(Task objective)
The following entries should be restated word for word, pictures excluded.

(Available data)
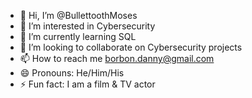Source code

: - 👋 Hi, I’m @BullettoothMoses
- 👀 I’m interested in Cybersecurity
- 🌱 I’m currently learning SQL
- 💞️ I’m looking to collaborate on Cybersecurity projects
- 📫 How to reach me borbon.danny@gmail.com
- 😄 Pronouns: He/Him/His
- ⚡ Fun fact: I am a film & TV actor

<!---
BullettoothMoses/BullettoothMoses is a ✨ special ✨ repository because its `README.md` (this file) appears on your GitHub profile.
You can click the Preview link to take a look at your changes.
--->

(Response)
Source code

: - 👋 Hi, I’m @BullettoothMoses
- 👀 I’m interested in Cybersecurity
- 🌱 I’m currently learning SQL
- 💞️ I’m looking to collaborate on Cybersecurity projects
- 📫 How to reach me borbon.danny@gmail.com
- 😄 Pronouns: He/Him/His
- ⚡ Fun fact: I am a film & TV actor

<!---
BullettoothMoses/BullettoothMoses is a ✨ special ✨ repository because its `README.md` (this file) appears on your GitHub profile.
You can click the Preview link to take a look at your changes.
--->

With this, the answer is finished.